Most job postings are usually created by recruiters that get details from the
teams on what skills are needed. So the ads read like an ingredient list of
sorts.

And like you said, the job ad needs to state what the responsibilities are and
should detail the current stack so people know what they are applying for, but
that shouldn't be used to exclude quality candidates. I have hired people with
no experience in a specific language but by talking to them they were highly
competent engineers and I wasn't worried about them picking up a new language.

One of my major disagreements with the current hiring methodologies is that it
rewards people who study for a test of sorts but may not really have
experience solving real world problems. Or other "tests" that focus on whether
someone can write some useless piece of code just to satisfy the interviewer
that the person is competent. But the reality is it never accomplishes what
hiring engineers think, because they didn't really talk to the person to
figure out what they know, what their experience is and whether they
understand architecture or coding choices really.

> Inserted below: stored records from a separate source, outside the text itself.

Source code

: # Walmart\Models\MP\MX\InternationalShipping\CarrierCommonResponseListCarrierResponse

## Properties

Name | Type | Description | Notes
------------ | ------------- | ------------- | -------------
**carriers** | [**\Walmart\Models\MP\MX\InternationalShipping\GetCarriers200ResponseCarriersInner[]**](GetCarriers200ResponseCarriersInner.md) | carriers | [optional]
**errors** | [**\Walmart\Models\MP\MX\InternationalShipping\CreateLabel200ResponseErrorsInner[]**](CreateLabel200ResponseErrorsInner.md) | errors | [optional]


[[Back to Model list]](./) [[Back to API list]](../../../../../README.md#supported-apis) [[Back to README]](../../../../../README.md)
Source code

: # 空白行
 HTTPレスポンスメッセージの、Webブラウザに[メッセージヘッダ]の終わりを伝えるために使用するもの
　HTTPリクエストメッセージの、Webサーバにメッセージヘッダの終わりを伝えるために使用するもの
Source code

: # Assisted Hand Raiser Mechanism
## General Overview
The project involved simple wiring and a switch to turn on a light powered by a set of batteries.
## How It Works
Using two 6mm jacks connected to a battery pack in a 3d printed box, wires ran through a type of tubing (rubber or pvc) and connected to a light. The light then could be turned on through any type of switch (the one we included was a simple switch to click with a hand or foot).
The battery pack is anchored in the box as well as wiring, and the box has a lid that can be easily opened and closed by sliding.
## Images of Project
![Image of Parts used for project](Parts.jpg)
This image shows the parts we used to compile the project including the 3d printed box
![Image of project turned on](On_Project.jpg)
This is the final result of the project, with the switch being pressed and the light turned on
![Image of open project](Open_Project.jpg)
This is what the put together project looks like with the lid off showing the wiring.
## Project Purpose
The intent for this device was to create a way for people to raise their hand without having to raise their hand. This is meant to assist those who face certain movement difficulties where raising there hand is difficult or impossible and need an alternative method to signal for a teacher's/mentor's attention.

I've been interviewing
engineers (as well as everyday business team members) for somewhere around 25
years now. I went through the dotcom boom/bust where we did some weird
interviewing methods many that seem to have made a sad come back again. And
the key thing hiring always comes down to is understanding peoples decision
making process more than their ability to write code for this contrived
problem in the next 2 hours.

I do not use coding exercises at all with candidates, and I do not give them
take home tests or anything of the sort. I have found it commonly eliminates
the very people I need to attract. I want the guy who is smart and thinks
through problems and who has experience and values his time. I want the guy
who when he sticks his resume out he has 20 people wanting to interview him
and he doesn't have the time to do everyones 4-6 hour "test" plus another 4-6
hours of interviews, because if he did that for everyone he'd drop the ball at
his current position. I want to talk to these people, I want to walk through
problems with them (sometimes walk through code I provide so they can comment
on it and I can ask them questions), I want to talk about what they have
solved and how, and I need to see that they can communicate with me & the team
as well as fit in. Of course I ask them specific language questions if I am
hiring for a specific need, but I don't care about seeing them write some
piece of code in the next 2 hours, I just want to know how smart they are and
where they have weaknesses (since we all do). And I need to hire people that
complement my teams weaknesses not multiply them.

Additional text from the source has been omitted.